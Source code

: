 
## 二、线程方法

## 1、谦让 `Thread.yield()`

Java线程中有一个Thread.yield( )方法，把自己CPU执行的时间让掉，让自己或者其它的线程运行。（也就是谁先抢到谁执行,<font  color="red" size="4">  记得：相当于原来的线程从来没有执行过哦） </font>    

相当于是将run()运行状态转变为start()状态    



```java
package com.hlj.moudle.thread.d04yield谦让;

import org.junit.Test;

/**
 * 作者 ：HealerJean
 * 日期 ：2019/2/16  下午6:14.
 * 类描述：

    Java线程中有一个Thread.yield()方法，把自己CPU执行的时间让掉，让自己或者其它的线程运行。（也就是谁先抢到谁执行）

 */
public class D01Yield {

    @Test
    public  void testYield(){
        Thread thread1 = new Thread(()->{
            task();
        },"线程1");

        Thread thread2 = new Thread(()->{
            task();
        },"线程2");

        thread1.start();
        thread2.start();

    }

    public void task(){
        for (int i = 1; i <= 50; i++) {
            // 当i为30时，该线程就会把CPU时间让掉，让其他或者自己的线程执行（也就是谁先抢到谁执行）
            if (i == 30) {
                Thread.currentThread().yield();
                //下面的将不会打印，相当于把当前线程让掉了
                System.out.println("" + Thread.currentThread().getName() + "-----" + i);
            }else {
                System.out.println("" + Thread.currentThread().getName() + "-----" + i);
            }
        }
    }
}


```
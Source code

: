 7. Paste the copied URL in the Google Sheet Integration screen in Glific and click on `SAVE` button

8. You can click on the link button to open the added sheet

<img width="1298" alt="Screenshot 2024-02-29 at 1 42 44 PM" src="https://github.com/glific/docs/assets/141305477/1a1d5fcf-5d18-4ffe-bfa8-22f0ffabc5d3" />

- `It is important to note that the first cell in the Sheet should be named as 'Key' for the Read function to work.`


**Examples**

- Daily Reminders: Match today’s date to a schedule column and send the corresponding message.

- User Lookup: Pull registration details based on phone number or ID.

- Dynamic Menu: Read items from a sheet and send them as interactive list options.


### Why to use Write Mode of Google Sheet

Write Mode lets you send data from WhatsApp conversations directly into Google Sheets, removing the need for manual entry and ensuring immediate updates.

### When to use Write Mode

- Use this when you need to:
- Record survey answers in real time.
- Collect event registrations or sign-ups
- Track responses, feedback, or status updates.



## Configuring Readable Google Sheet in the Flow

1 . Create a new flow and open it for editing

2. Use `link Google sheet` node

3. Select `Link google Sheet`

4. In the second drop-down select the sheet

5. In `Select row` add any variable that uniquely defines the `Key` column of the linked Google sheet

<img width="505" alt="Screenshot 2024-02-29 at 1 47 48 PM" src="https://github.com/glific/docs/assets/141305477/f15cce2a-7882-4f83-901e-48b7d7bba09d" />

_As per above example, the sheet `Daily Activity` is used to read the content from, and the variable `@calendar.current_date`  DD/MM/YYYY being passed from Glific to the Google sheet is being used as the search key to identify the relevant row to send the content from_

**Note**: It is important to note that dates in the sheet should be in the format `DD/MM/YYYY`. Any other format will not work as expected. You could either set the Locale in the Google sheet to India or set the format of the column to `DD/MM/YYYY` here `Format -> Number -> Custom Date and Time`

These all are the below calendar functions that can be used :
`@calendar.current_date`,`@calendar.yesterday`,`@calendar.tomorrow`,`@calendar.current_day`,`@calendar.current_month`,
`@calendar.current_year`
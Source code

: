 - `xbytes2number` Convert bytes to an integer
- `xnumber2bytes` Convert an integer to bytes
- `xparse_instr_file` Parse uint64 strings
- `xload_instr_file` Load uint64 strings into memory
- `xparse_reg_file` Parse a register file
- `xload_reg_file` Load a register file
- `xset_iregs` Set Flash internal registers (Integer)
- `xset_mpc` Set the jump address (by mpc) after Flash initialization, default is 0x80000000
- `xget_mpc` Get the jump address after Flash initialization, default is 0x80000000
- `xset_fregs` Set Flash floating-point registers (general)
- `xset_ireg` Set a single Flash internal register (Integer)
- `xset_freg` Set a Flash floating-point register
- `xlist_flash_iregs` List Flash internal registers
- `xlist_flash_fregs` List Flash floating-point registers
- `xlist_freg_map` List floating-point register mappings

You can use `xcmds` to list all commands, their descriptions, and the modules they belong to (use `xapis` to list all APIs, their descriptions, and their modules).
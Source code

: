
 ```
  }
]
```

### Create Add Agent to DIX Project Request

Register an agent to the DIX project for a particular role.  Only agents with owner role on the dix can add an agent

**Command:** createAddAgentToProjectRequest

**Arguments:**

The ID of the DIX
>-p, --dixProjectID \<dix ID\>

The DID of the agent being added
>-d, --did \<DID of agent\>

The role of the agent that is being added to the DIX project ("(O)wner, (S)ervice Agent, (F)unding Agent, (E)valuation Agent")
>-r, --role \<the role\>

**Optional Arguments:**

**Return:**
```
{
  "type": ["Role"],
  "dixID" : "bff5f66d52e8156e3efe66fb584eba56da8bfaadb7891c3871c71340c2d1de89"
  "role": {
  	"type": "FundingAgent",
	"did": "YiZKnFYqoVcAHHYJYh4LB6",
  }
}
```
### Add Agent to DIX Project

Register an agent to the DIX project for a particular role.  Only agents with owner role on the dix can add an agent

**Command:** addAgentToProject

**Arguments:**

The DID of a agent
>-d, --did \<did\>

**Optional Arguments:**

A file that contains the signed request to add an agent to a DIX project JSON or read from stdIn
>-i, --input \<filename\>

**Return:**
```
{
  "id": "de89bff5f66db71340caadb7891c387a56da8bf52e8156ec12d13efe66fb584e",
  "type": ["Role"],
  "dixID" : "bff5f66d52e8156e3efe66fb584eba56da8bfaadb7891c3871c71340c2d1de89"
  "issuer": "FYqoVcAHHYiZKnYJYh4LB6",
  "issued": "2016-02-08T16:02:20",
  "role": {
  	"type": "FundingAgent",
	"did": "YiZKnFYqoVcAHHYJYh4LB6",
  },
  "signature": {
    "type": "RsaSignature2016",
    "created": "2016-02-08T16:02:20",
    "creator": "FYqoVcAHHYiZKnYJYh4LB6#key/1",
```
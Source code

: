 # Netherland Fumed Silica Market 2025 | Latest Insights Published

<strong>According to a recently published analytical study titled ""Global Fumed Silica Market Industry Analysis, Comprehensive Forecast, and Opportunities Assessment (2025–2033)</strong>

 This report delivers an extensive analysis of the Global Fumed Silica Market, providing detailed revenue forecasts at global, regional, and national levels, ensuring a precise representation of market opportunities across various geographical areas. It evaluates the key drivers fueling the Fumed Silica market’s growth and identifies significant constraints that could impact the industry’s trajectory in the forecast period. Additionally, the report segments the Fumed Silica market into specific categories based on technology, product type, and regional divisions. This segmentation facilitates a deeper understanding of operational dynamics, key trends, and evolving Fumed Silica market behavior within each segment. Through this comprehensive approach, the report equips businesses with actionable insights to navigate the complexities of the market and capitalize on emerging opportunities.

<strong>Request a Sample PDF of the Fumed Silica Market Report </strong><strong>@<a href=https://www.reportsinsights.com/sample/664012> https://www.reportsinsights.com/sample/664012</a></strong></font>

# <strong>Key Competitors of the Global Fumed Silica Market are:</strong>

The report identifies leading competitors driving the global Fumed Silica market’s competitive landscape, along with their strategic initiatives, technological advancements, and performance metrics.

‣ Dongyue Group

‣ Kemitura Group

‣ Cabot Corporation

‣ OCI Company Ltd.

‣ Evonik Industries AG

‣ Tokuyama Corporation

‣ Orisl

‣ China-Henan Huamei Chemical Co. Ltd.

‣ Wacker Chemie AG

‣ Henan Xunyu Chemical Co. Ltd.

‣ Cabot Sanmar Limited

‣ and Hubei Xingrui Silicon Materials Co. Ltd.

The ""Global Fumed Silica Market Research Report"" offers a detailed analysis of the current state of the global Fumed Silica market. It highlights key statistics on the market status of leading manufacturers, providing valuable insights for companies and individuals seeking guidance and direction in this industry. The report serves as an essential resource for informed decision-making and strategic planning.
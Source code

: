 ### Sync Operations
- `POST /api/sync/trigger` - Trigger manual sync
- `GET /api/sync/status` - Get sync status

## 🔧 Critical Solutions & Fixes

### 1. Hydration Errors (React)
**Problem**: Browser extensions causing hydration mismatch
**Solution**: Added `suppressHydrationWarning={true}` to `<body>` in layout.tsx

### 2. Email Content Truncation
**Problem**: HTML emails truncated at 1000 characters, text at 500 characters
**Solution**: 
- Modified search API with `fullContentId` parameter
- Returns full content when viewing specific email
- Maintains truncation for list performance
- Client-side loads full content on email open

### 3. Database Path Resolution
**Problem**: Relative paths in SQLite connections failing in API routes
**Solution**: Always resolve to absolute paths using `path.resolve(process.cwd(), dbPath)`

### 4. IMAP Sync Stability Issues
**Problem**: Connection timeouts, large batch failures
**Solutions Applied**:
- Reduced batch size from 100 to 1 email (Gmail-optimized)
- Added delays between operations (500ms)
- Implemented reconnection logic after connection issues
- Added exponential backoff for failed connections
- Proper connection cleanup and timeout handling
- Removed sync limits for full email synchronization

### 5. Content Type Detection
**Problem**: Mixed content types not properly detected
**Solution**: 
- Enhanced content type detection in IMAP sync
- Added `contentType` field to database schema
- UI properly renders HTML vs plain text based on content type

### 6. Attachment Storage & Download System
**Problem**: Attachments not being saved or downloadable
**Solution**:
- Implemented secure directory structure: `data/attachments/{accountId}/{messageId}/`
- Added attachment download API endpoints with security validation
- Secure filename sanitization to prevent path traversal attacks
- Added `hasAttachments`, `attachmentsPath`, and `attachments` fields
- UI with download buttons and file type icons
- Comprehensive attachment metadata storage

━━━━━━━━━━━━━━━━━━━━━━━━━━━━━━

• **What the task asks**
Each line in which the string "initialization" is found must be copied from the data.

• **Exercise result**
- `xset_mpc` Set the jump address (by mpc) after Flash initialization, default is 0x80000000
- `xget_mpc` Get the jump address after Flash initialization, default is 0x80000000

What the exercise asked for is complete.